[1/2] A bottle of Cointreau, the orange-flavoured triple sec liqueur, is displayed at the Carre Cointreau at the Cointreau distillery in Saint-Barthelemy-d’Anjou, near Angers, France, February 8, 2019. REUTERS/Stephane Mahe/File Photo Purchase Licensing Rights
[2/2] The logo of Remy Cointreau SA is pictured at the Cointreau distillery in Saint-Barthelemy-d’Anjou near Angers, France, February 8, 2019. REUTERS/Stephane Mahe/ File Photo Purchase Licensing Rights
PARIS/LONDON, June 4 (Reuters) – French spirits group Remy Cointreau (RCOP.PA), on Wednesday abandoned its 2030 sales growth ambitions, saying tariffs, persistently slow U.S. sales and high levels of uncertainty could derail its plans for this financial year and beyond.
The maker of Remy Martin cognac and Cointreau liqueur, which has been grappling with tariffs and sliding sales in its key U.S. and Chinese markets, also reported a smaller than expected 30.5% drop in annual organic operating profit.
In a statement, Remy said its 2030 goals were no longer realistic amid uncertainty, a lack of recovery in sluggish U.S. sales and tariffs affecting its cognac in both China and the United States, which could reduce its 2025/26 operating profit by a high-teens percentage in a “worst-case scenario”.
“Remy Cointreau believes the conditions required to maintain its 2029-2030 targets are no longer in place,” it said.
Incoming CEO, luxury goods veteran Franck Marilly, would establish his own strategic roadmap, the company continued.
Its shares fell almost 3% in early trade.
Remy joins peers Diageo (DGE.L), and Pernod Ricard (PERP.PA) in withdrawing sales targets that had become widely seen as overly ambitious as the entire sector endures a sharp slowdown from previous boom years for pricey liquors.
But the French company, which makes 70% of its sales from cognac, mostly in the U.S. and China, has suffered more than peers as drinkers in both nations ditch the brandy and both governments have levied tariffs.

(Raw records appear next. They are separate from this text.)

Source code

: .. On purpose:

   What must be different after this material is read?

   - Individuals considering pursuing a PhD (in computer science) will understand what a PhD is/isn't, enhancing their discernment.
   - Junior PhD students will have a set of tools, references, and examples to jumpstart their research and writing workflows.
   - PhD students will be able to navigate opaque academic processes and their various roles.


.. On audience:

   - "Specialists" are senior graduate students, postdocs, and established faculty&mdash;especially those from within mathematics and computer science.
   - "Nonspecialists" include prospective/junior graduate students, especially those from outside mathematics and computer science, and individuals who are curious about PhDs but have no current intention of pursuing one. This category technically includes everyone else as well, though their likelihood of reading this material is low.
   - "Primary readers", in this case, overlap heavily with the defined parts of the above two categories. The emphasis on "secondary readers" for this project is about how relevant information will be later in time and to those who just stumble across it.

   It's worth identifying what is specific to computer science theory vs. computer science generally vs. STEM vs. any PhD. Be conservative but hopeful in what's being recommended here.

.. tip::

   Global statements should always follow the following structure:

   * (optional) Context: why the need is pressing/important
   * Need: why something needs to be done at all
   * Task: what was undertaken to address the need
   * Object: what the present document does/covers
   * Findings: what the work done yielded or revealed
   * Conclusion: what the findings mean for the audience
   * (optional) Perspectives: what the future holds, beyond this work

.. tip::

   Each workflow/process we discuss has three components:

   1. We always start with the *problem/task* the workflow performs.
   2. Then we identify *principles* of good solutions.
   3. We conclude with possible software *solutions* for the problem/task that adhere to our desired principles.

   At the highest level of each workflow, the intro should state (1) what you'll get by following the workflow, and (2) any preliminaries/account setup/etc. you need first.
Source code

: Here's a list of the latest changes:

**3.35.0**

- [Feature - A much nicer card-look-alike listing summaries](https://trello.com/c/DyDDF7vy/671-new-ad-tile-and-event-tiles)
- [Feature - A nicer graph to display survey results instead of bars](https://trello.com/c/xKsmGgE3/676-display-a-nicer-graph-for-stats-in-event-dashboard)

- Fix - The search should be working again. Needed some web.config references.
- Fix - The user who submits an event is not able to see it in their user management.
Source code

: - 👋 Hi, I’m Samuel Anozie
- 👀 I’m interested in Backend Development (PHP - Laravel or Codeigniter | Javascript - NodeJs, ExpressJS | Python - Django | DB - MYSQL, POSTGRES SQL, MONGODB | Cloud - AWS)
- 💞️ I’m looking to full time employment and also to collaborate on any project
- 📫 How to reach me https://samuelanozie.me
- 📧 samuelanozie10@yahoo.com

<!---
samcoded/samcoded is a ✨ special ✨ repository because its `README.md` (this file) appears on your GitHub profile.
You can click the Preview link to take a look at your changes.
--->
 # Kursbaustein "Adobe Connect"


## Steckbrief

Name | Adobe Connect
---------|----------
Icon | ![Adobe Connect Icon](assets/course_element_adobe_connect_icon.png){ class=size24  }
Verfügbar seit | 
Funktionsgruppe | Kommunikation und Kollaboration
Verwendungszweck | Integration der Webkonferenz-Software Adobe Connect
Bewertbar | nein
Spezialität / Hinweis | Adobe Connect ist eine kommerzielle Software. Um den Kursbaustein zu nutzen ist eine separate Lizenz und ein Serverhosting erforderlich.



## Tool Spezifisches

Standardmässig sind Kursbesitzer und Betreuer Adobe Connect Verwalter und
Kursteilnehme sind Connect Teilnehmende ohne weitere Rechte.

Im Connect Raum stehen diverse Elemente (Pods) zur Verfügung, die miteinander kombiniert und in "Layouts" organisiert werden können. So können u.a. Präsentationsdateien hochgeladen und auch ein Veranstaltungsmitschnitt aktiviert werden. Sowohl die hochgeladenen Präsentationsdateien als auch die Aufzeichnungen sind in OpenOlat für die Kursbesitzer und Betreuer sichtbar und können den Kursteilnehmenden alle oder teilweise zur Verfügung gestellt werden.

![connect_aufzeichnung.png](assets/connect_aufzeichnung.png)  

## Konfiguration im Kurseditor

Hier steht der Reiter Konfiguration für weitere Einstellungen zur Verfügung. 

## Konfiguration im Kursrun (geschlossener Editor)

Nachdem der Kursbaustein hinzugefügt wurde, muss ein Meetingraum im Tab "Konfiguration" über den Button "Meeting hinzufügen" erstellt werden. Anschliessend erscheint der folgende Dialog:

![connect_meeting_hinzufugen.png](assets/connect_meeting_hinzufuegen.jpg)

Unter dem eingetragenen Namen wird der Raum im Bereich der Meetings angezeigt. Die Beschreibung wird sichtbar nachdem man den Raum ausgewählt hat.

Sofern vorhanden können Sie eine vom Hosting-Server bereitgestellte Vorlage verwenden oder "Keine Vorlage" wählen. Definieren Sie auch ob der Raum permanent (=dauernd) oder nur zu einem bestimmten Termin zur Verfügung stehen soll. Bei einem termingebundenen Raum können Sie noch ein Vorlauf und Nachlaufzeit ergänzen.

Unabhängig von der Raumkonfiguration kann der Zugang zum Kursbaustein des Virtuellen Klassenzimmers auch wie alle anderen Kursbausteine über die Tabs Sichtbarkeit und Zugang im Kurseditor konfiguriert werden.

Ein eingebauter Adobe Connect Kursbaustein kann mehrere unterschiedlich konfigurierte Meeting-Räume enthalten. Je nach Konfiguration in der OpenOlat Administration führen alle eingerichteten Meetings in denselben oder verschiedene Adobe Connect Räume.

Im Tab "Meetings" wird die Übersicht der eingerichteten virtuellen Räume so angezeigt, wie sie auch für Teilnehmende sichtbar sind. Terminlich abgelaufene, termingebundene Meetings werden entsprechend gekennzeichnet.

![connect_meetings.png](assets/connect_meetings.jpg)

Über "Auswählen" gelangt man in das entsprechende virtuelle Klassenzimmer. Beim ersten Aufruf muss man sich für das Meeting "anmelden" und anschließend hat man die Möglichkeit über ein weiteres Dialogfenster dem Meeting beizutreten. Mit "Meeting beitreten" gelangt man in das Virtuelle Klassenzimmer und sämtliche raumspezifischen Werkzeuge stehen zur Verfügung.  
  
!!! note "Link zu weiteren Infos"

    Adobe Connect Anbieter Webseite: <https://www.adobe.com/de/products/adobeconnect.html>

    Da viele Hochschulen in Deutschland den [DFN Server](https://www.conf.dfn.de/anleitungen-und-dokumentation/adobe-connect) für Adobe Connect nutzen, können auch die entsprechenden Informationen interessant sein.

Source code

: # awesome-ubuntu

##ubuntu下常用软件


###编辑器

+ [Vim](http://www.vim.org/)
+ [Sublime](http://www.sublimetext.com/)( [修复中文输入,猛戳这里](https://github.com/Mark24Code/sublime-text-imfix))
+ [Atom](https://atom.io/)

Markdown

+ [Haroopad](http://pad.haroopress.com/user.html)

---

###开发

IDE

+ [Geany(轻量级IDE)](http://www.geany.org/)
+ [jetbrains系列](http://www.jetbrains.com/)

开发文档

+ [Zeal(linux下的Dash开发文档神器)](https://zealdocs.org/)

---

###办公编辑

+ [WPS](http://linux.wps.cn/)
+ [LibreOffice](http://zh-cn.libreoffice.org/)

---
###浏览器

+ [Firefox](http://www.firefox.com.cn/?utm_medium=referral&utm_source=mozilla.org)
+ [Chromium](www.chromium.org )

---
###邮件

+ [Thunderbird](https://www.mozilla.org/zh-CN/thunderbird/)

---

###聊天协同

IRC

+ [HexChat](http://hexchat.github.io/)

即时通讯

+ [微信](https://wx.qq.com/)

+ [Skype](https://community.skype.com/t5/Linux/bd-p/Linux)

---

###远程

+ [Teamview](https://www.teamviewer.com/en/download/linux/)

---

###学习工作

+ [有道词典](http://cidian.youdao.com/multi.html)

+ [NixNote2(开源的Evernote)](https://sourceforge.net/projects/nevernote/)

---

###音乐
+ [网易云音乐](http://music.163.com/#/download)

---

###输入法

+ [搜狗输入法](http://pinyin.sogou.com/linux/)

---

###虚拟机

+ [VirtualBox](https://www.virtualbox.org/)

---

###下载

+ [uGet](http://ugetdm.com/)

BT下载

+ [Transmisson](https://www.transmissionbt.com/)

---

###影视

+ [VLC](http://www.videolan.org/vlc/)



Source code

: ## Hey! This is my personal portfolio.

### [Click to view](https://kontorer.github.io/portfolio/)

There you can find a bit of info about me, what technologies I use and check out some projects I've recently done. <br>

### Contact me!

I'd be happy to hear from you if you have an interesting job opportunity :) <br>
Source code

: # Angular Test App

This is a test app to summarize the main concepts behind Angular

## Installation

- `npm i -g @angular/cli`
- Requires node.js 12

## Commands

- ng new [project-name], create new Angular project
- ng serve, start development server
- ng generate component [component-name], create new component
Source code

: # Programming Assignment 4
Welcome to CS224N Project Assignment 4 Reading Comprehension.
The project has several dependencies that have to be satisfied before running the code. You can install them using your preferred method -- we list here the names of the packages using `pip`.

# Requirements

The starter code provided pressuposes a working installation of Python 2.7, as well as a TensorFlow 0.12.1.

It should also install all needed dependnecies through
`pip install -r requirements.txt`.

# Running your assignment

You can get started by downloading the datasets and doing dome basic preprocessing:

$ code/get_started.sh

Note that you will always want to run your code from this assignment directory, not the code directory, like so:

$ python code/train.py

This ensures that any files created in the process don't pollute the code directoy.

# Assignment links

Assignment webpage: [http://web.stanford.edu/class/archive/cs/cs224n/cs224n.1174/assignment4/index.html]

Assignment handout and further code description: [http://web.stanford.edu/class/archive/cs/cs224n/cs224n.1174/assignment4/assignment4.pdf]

The withdrawal of targets should come as no surprise, but the extent of the tariff hit outlined by Remy had not been baked in by the market, Jefferies analyst Edward Mundy said.
Remy said potential increases in duties could deal a 65 million euro ($74 million) blow to operating profit after mitigation measures. As things currently stand, it expects organic growth in operating profit in the year ended March 2026.
Sales would also return to mid-single digit growth this financial year, but in large part thanks to an easier base of comparison versus steep declines in 2024/25, it forecast.